Touted as the global authority on hotel real estate, LE cites a variety of reasons for the escalation, including a shift several years ago where major operators decided to pass the ownership torch to developers and investors and began concentrating on branding and management services. Marriott has been the most strident in that approach, says Ford, but competitors such as Hilton, InterContinental and Starwood have since followed suit.

According to LE, the strategy has allowed for wider distribution of risk and led to a creation of new lodging brands that have further stoked the development fires. Involved in 665 projects and more than 88,600 rooms, Marriott has the greatest potential for increasing combined franchise and management fee income, says Ford. Of the 51 luxury and upper scale projects in the pipeline that are not owned by the hospitality giant, 24 have selected Marriott for the management team, a 47% success rate.

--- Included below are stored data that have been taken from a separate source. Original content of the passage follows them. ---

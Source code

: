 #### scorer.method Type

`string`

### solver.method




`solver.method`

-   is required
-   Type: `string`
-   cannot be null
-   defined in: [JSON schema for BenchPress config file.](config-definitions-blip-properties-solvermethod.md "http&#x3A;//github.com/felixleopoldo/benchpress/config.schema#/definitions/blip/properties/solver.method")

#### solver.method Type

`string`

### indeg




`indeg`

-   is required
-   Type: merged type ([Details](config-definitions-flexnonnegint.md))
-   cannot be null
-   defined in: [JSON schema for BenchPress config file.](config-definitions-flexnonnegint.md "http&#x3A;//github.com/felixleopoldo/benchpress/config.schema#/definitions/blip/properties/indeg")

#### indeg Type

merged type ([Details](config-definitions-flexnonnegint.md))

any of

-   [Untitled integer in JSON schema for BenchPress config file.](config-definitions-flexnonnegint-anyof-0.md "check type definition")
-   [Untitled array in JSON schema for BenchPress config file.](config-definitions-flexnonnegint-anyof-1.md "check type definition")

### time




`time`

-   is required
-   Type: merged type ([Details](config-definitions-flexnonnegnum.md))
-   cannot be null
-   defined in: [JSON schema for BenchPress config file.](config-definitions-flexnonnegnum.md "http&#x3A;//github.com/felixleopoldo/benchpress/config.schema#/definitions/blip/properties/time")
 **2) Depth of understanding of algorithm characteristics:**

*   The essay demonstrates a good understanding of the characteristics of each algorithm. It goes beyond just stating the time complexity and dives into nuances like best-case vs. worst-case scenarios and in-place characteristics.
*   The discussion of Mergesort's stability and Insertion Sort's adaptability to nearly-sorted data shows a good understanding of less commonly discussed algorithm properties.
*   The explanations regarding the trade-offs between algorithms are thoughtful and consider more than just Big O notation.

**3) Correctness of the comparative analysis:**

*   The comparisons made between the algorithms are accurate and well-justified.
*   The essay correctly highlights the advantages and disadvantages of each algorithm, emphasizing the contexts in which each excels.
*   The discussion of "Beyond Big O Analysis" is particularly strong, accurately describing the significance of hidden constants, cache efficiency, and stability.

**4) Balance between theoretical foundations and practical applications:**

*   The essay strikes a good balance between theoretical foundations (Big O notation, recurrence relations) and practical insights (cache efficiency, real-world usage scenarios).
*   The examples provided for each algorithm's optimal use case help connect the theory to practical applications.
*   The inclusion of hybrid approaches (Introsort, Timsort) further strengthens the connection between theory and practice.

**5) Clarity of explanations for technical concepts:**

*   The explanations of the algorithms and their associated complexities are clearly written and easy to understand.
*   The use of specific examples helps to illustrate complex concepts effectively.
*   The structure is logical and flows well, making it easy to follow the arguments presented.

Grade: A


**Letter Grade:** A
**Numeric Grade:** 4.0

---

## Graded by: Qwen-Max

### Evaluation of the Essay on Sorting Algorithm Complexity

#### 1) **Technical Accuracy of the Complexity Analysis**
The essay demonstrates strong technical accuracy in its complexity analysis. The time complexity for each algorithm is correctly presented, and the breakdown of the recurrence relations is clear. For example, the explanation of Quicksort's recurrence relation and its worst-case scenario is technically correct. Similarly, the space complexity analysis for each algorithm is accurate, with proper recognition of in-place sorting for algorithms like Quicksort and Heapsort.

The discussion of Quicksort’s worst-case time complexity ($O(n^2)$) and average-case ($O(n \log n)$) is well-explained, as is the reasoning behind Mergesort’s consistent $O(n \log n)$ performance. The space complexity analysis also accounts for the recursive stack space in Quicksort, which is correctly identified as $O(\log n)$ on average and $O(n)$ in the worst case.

InterContinental is "indisputably' first in the mid-market segment, LE reports. The survey shows that firm with 830 projects and 77,800 rooms spread across its Holiday Inn, Candlewood Suites and Holiday Inn Express brands. The latter flag has the largest counts of any at 461 projects and 38,440 rooms. Hilton is next with its Hampton Inn and Suites accounting for 372 projects and just fewer than 34,200 rooms.

A healthy, albeit slowing economy has kept lodging developers in the game despite the credit crunch, according to Ford, with the strong third quarter showing no abnormal signs that activity is on the wane. That could, however, be just a matter of time. Some developers might not be able to meet rising investment hurdles, says LE, requiring new partners. "The net result will be project delays," says Ford, adding that "the period of easy credit is over."

As a result, LE anticipates there will be a disruption, probably beginning this quarter, but who it affects may be a question of how far along the development is, whether financing has been secured, and the size and location of the proposed hotel. "Smaller projects that can be financed in the local community will fare better," Ford says. Hotel quality, the flag and management will also be considered by lenders.